▶ Your instructions
What lines of the data hold the string "mkconfig"? Copy them all.
*** Opening Extracted information ***
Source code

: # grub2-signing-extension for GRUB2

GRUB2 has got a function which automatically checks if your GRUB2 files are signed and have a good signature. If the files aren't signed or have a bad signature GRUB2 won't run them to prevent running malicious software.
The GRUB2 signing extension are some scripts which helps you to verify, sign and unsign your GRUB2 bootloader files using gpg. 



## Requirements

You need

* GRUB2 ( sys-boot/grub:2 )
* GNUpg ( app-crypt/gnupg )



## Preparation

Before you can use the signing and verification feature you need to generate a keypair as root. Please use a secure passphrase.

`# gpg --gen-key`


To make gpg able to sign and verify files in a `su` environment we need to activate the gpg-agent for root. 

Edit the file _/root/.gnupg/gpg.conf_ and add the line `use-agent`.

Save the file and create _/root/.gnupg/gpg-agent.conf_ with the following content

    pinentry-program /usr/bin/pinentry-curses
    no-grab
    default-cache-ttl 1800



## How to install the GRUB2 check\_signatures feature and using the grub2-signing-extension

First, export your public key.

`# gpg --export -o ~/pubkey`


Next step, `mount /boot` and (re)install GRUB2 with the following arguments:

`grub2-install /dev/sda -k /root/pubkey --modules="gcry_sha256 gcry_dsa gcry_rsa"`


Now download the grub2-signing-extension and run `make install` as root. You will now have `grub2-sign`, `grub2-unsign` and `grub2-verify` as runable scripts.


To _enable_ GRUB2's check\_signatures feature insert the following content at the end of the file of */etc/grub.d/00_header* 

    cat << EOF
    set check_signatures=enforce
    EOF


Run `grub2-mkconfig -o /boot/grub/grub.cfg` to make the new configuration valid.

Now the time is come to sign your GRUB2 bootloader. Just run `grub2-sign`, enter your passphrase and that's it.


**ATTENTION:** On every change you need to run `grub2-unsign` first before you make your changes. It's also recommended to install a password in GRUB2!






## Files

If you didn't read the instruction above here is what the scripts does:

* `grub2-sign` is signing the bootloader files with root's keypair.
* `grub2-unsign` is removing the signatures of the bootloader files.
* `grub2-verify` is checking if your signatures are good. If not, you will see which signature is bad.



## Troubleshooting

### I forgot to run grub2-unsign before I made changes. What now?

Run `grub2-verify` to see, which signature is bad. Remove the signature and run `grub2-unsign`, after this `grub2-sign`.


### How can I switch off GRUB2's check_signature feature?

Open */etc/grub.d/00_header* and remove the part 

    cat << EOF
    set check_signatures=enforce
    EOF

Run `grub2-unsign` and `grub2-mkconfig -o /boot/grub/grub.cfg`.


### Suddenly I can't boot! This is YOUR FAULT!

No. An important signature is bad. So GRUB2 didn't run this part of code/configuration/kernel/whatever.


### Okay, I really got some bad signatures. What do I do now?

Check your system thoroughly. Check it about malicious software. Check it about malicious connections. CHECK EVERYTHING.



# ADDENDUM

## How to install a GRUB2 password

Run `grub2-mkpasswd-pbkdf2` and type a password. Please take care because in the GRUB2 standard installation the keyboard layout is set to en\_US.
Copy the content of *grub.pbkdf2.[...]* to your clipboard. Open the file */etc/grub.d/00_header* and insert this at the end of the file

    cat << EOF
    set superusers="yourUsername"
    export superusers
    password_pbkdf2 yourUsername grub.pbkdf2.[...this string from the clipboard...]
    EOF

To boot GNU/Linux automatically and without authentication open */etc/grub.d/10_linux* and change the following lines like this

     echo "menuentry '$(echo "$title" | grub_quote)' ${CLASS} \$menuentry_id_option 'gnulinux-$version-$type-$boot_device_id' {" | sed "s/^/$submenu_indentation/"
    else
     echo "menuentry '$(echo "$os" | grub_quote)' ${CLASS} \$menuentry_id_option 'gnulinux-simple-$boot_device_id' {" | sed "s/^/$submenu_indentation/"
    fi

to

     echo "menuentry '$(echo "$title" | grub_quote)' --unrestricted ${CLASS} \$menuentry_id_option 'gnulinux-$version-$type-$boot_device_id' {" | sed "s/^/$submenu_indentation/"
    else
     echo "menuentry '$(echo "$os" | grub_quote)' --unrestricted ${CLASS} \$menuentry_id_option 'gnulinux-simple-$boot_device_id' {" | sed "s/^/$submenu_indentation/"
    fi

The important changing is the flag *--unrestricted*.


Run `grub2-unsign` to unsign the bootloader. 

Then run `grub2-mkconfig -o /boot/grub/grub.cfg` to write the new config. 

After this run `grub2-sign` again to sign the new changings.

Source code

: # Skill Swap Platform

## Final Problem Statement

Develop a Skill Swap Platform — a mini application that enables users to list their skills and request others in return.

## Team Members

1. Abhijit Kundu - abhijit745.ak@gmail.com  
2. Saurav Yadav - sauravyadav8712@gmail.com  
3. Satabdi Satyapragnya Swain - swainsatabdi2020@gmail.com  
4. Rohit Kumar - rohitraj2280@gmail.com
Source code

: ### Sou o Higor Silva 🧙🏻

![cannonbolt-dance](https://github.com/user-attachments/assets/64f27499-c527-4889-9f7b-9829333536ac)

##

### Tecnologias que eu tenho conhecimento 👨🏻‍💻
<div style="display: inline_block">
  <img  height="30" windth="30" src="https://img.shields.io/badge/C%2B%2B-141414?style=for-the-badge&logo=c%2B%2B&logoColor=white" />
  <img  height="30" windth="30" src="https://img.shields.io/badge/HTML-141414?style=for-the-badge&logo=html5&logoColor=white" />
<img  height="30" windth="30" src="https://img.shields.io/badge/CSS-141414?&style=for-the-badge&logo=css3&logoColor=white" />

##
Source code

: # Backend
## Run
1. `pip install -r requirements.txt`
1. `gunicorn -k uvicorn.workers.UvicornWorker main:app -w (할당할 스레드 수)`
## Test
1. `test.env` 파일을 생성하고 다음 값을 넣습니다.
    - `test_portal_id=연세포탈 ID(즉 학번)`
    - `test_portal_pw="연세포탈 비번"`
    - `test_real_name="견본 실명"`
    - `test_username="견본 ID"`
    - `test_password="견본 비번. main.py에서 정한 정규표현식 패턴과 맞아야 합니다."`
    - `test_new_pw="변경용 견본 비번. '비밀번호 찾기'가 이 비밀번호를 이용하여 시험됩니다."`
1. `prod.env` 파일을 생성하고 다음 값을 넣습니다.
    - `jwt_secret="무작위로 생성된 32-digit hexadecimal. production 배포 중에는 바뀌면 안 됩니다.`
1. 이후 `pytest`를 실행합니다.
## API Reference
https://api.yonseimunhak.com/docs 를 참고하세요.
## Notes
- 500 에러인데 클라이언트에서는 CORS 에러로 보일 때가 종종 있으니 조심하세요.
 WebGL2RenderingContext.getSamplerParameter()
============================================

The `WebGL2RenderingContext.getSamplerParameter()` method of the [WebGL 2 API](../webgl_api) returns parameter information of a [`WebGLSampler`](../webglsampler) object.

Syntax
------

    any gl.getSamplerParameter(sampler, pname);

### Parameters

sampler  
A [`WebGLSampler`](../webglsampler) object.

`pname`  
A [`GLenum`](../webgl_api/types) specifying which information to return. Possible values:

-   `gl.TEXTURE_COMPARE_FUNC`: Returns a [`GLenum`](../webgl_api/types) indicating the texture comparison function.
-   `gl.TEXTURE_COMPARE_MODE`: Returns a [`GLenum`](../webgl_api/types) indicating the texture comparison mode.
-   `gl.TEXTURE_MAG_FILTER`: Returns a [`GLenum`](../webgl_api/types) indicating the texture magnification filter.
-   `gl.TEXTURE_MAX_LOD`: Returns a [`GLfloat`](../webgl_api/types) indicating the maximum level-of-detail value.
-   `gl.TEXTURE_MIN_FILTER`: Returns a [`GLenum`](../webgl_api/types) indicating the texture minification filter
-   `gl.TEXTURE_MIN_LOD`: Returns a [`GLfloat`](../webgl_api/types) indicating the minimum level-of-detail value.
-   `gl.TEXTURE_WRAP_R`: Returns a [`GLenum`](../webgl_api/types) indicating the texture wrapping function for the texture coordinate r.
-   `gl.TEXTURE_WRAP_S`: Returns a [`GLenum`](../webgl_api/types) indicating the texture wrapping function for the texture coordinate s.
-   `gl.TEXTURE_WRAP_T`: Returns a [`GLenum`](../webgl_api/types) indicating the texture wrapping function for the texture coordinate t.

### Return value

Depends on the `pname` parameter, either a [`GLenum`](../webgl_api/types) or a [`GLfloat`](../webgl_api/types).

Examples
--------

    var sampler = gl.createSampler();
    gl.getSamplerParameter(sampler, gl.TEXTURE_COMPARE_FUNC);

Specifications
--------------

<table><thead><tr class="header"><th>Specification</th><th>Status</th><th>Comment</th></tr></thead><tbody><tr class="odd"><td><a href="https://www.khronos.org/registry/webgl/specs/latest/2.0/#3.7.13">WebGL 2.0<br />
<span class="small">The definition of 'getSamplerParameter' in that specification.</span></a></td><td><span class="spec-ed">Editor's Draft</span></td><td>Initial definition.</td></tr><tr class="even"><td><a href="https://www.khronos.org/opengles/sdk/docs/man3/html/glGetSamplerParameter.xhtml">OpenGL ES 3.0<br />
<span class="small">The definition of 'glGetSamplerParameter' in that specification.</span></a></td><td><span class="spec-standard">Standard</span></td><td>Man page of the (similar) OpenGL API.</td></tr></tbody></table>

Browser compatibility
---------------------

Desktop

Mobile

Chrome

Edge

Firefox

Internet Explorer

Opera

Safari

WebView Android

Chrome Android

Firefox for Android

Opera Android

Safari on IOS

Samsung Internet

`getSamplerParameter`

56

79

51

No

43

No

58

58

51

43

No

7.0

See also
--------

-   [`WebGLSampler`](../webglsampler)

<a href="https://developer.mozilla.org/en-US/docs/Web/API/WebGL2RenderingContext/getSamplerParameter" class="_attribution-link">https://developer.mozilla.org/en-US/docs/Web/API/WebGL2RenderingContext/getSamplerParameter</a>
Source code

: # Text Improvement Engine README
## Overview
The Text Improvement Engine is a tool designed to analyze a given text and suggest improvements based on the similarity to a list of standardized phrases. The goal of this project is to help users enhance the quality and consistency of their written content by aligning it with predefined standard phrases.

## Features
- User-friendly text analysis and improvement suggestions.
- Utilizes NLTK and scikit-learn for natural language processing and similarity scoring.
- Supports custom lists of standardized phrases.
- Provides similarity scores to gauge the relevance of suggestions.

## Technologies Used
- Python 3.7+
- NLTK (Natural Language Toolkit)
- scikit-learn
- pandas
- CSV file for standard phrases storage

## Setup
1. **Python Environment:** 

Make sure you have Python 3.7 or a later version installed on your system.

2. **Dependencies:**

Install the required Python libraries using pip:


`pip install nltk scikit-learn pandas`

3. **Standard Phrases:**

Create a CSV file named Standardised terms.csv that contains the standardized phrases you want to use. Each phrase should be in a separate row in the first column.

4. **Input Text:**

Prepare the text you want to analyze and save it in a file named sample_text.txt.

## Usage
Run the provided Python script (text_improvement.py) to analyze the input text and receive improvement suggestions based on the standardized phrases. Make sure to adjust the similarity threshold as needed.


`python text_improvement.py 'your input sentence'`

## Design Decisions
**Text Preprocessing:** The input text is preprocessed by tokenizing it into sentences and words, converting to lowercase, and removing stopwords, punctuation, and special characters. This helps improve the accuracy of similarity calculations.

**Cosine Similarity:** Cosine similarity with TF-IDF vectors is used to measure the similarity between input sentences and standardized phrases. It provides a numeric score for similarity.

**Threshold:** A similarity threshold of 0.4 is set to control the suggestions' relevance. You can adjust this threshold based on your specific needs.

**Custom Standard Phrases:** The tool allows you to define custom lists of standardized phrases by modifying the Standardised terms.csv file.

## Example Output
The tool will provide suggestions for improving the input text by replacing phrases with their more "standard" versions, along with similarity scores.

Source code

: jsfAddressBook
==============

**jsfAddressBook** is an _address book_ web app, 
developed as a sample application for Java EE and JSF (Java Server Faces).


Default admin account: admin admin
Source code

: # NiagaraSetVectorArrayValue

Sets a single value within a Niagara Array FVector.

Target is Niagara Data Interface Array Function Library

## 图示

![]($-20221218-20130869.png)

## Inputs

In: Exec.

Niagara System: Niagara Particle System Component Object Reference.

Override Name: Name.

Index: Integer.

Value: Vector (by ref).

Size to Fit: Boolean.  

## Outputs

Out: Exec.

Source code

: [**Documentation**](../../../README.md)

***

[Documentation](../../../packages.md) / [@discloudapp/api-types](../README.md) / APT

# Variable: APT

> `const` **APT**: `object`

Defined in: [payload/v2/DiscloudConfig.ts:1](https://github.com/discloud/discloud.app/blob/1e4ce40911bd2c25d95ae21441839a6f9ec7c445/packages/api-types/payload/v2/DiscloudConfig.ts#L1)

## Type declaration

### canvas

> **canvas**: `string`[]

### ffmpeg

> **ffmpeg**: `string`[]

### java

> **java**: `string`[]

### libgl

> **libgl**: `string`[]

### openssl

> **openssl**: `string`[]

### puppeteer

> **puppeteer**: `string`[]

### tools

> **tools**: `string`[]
*** Closing Extracted information ***
▶ Result
Run `grub2-mkconfig -o /boot/grub/grub.cfg` to make the new configuration valid.
Run `grub2-unsign` and `grub2-mkconfig -o /boot/grub/grub.cfg`.
Then run `grub2-mkconfig -o /boot/grub/grub.cfg` to write the new config. 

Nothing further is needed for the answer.